* Extracted entries:
---------------

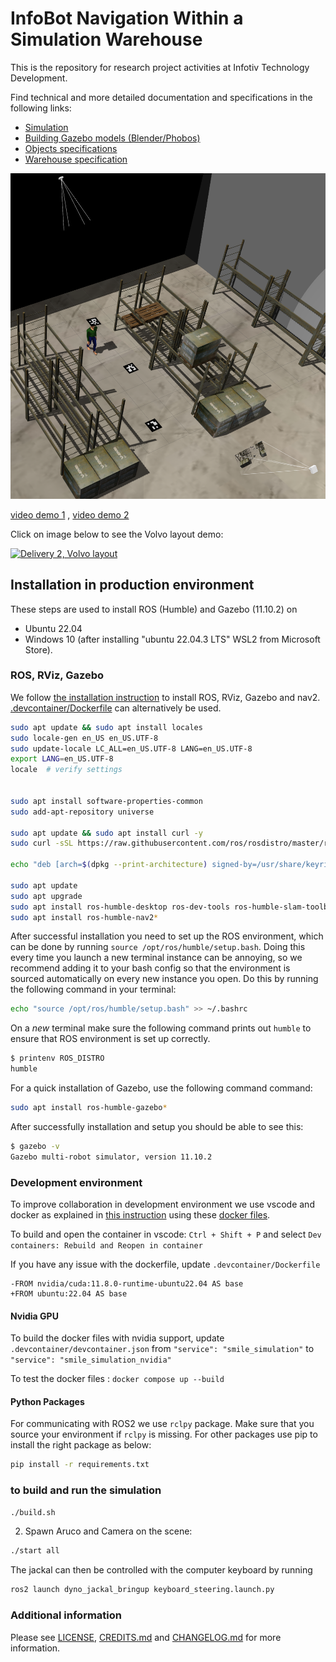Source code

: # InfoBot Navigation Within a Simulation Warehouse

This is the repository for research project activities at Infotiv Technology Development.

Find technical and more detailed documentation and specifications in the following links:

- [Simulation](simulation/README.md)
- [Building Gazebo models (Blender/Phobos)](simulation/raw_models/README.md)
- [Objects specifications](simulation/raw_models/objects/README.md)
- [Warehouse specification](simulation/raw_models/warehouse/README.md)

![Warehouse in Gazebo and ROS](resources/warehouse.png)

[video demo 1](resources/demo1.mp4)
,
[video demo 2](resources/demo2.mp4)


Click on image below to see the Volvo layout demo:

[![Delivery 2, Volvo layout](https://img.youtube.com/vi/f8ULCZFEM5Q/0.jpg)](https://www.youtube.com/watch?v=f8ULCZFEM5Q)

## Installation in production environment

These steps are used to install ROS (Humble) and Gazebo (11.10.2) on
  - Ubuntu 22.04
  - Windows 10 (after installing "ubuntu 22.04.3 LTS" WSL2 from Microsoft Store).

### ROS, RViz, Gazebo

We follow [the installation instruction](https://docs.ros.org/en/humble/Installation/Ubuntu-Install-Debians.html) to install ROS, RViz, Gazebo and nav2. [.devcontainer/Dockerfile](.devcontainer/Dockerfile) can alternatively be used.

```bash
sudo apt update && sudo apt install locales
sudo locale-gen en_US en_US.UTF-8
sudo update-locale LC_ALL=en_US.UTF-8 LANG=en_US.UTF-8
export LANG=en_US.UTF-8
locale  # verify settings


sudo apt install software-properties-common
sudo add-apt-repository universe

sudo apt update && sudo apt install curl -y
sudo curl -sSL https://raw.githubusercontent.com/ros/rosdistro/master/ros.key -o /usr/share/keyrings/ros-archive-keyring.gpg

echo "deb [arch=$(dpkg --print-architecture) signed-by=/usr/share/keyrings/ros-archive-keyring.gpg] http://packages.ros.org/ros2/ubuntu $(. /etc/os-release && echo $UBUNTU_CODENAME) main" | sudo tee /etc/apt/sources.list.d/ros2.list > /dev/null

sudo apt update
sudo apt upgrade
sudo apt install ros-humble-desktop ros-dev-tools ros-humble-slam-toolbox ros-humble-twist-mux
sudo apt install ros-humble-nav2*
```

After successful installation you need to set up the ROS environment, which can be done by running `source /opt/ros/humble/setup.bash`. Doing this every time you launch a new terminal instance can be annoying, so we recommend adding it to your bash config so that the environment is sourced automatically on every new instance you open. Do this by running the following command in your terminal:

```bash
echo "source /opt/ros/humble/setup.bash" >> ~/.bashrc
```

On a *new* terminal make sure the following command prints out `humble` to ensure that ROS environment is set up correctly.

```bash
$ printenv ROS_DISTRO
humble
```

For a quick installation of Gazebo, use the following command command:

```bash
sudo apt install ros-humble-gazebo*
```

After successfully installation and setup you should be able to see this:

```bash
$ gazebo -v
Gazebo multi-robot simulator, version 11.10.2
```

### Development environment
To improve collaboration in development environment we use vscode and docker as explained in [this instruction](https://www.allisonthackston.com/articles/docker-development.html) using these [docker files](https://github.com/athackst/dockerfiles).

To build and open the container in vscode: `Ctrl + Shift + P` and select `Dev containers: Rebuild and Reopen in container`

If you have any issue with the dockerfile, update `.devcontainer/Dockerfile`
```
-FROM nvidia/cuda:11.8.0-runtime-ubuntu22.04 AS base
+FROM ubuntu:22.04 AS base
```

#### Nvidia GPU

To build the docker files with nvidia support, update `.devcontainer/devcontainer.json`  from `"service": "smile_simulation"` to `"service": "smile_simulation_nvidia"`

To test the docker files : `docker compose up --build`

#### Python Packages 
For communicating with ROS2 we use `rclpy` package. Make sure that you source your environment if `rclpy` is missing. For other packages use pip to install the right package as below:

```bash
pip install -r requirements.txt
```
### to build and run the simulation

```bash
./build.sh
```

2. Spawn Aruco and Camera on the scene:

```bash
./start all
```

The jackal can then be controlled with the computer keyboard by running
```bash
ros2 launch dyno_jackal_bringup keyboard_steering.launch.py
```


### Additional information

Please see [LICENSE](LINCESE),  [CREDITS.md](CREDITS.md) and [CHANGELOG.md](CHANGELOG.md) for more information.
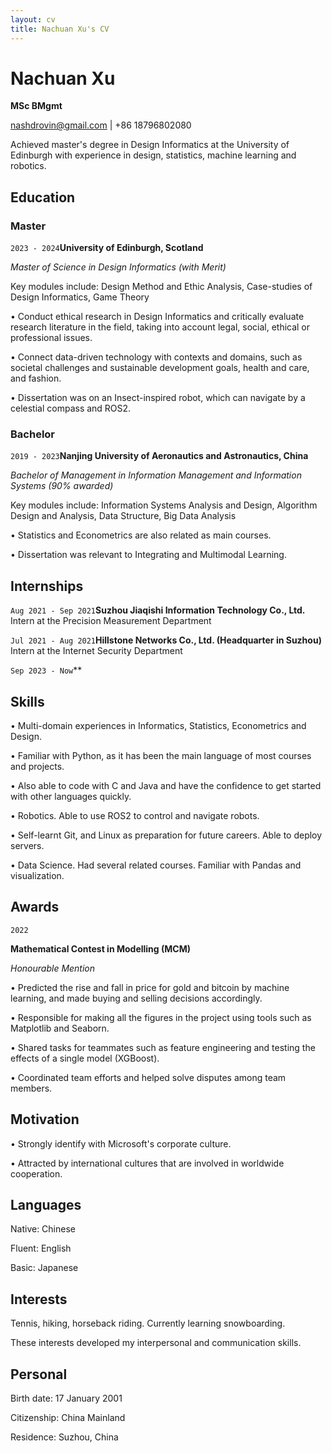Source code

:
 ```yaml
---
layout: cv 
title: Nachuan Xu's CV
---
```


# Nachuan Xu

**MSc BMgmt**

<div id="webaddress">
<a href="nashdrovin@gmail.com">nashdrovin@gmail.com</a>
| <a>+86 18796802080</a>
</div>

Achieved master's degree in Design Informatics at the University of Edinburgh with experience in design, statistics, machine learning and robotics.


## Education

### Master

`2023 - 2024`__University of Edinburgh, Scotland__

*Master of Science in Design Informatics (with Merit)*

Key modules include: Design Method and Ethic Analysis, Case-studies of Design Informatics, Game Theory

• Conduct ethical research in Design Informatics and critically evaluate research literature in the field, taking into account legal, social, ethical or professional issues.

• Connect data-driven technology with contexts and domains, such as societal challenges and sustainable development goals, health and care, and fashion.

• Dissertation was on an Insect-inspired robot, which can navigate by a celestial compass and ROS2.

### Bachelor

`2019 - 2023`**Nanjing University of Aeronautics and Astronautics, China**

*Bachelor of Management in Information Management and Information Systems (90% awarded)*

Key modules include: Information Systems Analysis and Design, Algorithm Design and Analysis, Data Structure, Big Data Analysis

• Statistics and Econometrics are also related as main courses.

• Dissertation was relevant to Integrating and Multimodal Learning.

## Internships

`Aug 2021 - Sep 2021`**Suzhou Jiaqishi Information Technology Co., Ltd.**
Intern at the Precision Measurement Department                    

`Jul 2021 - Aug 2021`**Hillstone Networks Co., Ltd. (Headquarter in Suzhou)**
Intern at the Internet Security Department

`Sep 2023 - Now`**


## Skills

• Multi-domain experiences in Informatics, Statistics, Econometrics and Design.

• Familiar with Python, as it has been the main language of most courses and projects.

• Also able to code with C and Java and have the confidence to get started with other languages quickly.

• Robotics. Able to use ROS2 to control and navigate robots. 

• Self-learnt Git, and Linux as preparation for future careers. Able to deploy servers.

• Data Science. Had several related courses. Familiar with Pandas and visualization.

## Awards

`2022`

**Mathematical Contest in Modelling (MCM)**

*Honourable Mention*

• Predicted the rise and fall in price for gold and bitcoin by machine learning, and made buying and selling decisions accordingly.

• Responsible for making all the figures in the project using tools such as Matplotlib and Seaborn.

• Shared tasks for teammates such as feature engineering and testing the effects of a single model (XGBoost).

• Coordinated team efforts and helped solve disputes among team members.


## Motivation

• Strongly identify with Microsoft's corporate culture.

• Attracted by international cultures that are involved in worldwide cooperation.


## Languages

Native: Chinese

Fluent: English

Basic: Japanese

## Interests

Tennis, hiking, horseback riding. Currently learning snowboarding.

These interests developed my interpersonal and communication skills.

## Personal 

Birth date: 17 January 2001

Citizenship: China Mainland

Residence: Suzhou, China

---------------

* Your assignment: Look over the material above and report each line holding "video".

* Reply to the task:
[video demo 1](resources/demo1.mp4)
[video demo 2](resources/demo2.mp4)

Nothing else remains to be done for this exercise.